Vu du Marien-bruck - une passerelle légère hardiment jetée au-dessus du gouffre où mugissent les cascades de Poellat l'admirable burg dresse ses tours aux toits d'or sur de colossales assises de roc nu. Les magnificences des appartements intérieurs répondent à la sauvage grandeur du site et à l'idée symbolique qui présidait à toute l´œuvre : au cœur même des appartements du roi, Lohengrin avait sa chambre, tapissée de bleu et d'argent. C'est là que Louis II abritait son rêve; partout courent sur les voûtes et les murailles des fresques symbolisant l'œuvre de Wagner; ce sont les amours de Tristan et d'Yseult, le sommeil enchanté de la Walkyrie, le combat de Siegfried et du dragon., et, occupant tout le dernier étage du palais, la reproduction de la grande salle de la Wartbourg où se passe le deuxième acte de Tannhauser. Il y a dans cette pièce immense, qui prend jour par de larges fenêtres ouvertes sur trois côtés, une profusion de lustrés et de candélabres. Le roi, dit-on, les faisait souvent allumer au milieu de la nuit; puis il se rendait au Marien-bruck et, de là, contemplait longtemps l'illumination de la salle déserte.

Louis Il avait d'autres châteaux : Herrenchiemsee, cette stupéfiante et minutieuse reproduction de Versailles; Linderhoff, où, dans la montagne, il avait fait creuser une grotte bleue éclairée par des lampes électriques, avec un lac souterrain sur lequel il naviguait, tandis que, sous les stalactites, miroitaient, en grands tableaux lumineux, les scènes du Venusberg de Tannhauser. Mais c'est Neuschwanstein qui restera le type de son œuvre et qui fut sa résidence préférée. Il était là quand les membres de la Commission, venus de Munich, se présentèrent pour lui notifier les mesures prises par le régent et pour s'assurer de sa personne. On les jeta dans un cachot sombre : « Qu'on leur dépèce les viandes jusqu'aux os et qu'on leur crève les yeux! » Telle fut la réponse de Louis II.

a Il y a des abîmes dans mon âme, avait-il écrit au temps de ses années heureuses, et j'en ai peur. Semblables aux vertes profondeurs de nos lacs de montagne, ils n'ont rien d'effrayant par le temps serein, mais, survienne la tempête, ils sont prêts à nous dévorer, à nous engloutir pour toujours. »
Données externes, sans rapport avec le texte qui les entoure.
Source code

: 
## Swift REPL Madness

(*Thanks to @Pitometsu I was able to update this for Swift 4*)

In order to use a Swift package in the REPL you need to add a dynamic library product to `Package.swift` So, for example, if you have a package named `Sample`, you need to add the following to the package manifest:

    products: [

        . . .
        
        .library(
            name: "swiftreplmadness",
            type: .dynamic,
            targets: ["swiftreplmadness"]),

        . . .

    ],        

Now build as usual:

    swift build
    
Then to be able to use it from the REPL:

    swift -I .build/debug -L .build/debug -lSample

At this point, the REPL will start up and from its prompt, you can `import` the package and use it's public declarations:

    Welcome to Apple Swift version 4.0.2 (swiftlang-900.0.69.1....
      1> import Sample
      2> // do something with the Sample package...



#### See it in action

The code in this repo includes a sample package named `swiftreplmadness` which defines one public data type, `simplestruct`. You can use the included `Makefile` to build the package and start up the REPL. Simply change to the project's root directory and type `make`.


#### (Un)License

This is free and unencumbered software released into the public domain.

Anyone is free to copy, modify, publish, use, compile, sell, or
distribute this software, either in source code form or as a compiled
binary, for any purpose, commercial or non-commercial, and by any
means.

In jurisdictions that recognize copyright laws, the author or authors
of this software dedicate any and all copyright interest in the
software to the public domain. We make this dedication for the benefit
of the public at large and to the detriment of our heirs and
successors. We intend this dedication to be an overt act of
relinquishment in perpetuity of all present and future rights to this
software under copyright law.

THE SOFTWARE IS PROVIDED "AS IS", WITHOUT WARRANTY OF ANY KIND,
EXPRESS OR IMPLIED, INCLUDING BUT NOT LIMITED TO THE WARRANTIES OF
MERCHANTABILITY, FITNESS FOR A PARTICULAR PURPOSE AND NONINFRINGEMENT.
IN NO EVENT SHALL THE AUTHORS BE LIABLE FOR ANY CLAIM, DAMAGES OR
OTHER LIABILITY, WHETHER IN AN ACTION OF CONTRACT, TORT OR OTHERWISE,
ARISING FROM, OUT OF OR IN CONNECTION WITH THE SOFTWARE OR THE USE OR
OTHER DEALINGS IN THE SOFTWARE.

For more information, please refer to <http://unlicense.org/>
On sait comment finit ce drame royal. Pour bien des gens, pourtant, la mort de Louis II reste un mystère, comme sa vie. Les paysans de Fussen, pieusement attachés au souvenir de leur roi, croient fermement qu'il a trouvé la mort en voulant rejoindre un fantôme blanc, casqué d'argent, qui passait silencieusement chaque nuit sur les eaux du lac de Starnberg, et qui, ce soir-là, l'appela trois fois par son nom.

Belle légende pour les trouvères du vingtième siècle. Mais le vingtième siècle croirat-il aux légendes?

G. LENOTRE.

Un texte de G. Lenotre paru dans la Revue illustrée du 15 juin  1891, pp. 193 et suivantes.